3.575 – El amor

  Liliana tiene las rodillas más redondas y mullidas que he conocido nunca. Sus piernas son dos ríos blancos. Ella siempre procura dejarlas al descubierto tirando con disimulo del vestido, sonriendo desde su silla de ruedas.
El cuerpo de Liliana está paralizado desde la cadera hasta los pies, que son pequeños y están siempre de puntas, como si estuvieran a punto de tocar el suelo. Ella pasea sentada. Espera sentada. Seduce sentada. Va, viene y regresa en su asiento perfumando toda la casa. Liliana me trastorna. Si la desease más, moriría asfixiado. Cuando se abre su sonrisa y las rodillas surgen, sólo puedo pensar en una cama y en su silla vacía. Ella se entrega sin remilgos; confiada, hace y me deja hacer. Su imaginación es un pozo sin fondo. Sus manos, dos pájaros que me sobrevuelan y urden nidos de placer. Si alguien me hablara de una mujer con las cualidades amatorias de Liliana, yo pensaría que tal maravilla sólo puede existir en un libro de cuentos.
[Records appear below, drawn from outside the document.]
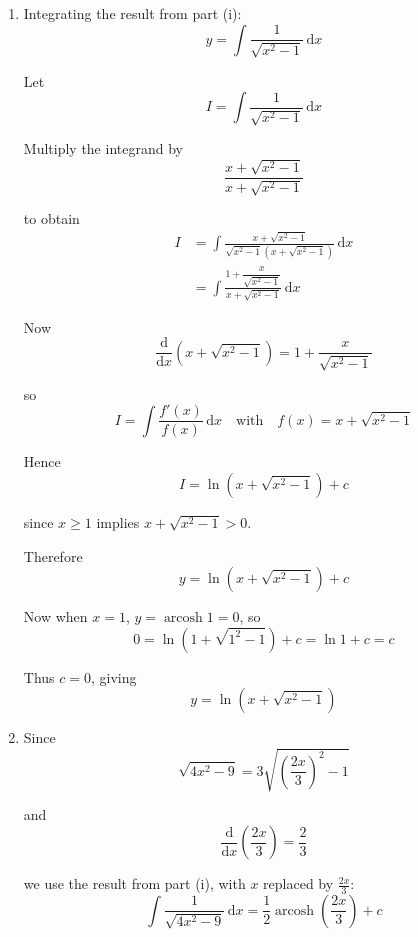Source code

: \documentclass[leqno]{article}
\begin{document}
\begin{enumerate}[
  label=\textbf{\arabic*.},
  leftmargin=*,
  topsep=0pt,
  partopsep=0pt,
  parsep=0pt
]
\begin{djsSolution}
\begin{enumerate}[label=\textbf{(\roman*)}]
Differentiate implicitly with respect to \(x\):
\[
\sinh y\frac{\mathrm{d}y}{\mathrm{d}x}=1
\]

So
\[
\frac{\mathrm{d}y}{\mathrm{d}x}=\frac{1}{\sinh y}
\]

Using the identity
\[
\cosh^2 y-\sinh^2 y=1
\]

gives
\[
\sinh^2 y=\cosh^2 y-1=x^2-1
\]

Also \(y=\operatorname{arcosh}x\) with \(x\ge 1\), so \(y\ge 0\), hence \(\sinh y\ge 0\). Therefore
\[
\sinh y=\sqrt{x^2-1}
\]

and so
\[
\frac{\mathrm{d}y}{\mathrm{d}x}=\frac{1}{\sqrt{x^2-1}}
\]

as required.

\item Integrating the result from part (i):
\[
y=\int \frac{1}{\sqrt{x^2-1}}\,\mathrm{d}x
\]

Let
\[
I=\int \frac{1}{\sqrt{x^2-1}}\,\mathrm{d}x
\]

Multiply the integrand by
\[
\frac{x+\sqrt{x^2-1}}{x+\sqrt{x^2-1}}
\]

to obtain
\begin{align*}
I
&=\int \frac{x+\sqrt{x^2-1}}{\sqrt{x^2-1}\left(x+\sqrt{x^2-1}\right)}\,\mathrm{d}x \\
&=\int \frac{1+\dfrac{x}{\sqrt{x^2-1}}}{x+\sqrt{x^2-1}}\,\mathrm{d}x
\end{align*}

Now
\[
\frac{\mathrm{d}}{\mathrm{d}x}\!\left(x+\sqrt{x^2-1}\right)
=1+\frac{x}{\sqrt{x^2-1}}
\]

so
\[
I=\int \frac{f'(x)}{f(x)}\,\mathrm{d}x
\quad\text{with}\quad
f(x)=x+\sqrt{x^2-1}
\]

Hence
\[
I=\ln\left(x+\sqrt{x^2-1}\right)+c
\]

since \(x\ge 1\) implies \(x+\sqrt{x^2-1}>0\).

Therefore
\[
y=\ln\left(x+\sqrt{x^2-1}\right)+c
\]

Now when \(x=1\), \(y=\operatorname{arcosh}1=0\), so
\[
0=\ln\left(1+\sqrt{1^2-1}\right)+c=\ln 1+c=c
\]

Thus \(c=0\), giving
\[
y=\ln\left(x+\sqrt{x^2-1}\right)
\]

\item Since
\[
\sqrt{4x^2-9}=3\sqrt{\left(\frac{2x}{3}\right)^2-1}
\]

and
\[
\frac{\mathrm{d}}{\mathrm{d}x}\left(\frac{2x}{3}\right)=\frac23
\]

we use the result from part (i), with \(x\) replaced by \(\frac{2x}{3}\):
\[
\int \frac{1}{\sqrt{4x^2-9}}\,\mathrm{d}x
=
\frac12\operatorname{arcosh}\left(\frac{2x}{3}\right)+c
\]


\end{enumerate}
\end{djsSolution}
\end{enumerate}
\end{document}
Pese a todo, algo me turba al amarla. La desnudo sentada, la alzo con ansiedad y la poso entre las sábanas. Ella incorpora su torso fresco y, extendiendo los brazos, reclama mi apetito una vez más. Beso sus senos de cimas moradas, muerdo sus labios musicales y me precipito en ella: la mitad de Liliana se estremece como el agua. Juntos atravesamos la noche hasta caer desvanecidos. Luego, recobrando el aliento, ella me sonríe; puedo adivinar su perfume por debajo de los hilos de sudor. Ella se vuelve para encender un cigarrillo y me muestra su blanquísimo costado, sus suaves cicatrices. Yo miro cómo fuma hasta que sus ojos van cerrándose. Y es entonces cuando, turbado, me quedo observando cómo Liliana duerme tan serena, con la mitad que más amo siempre intacta.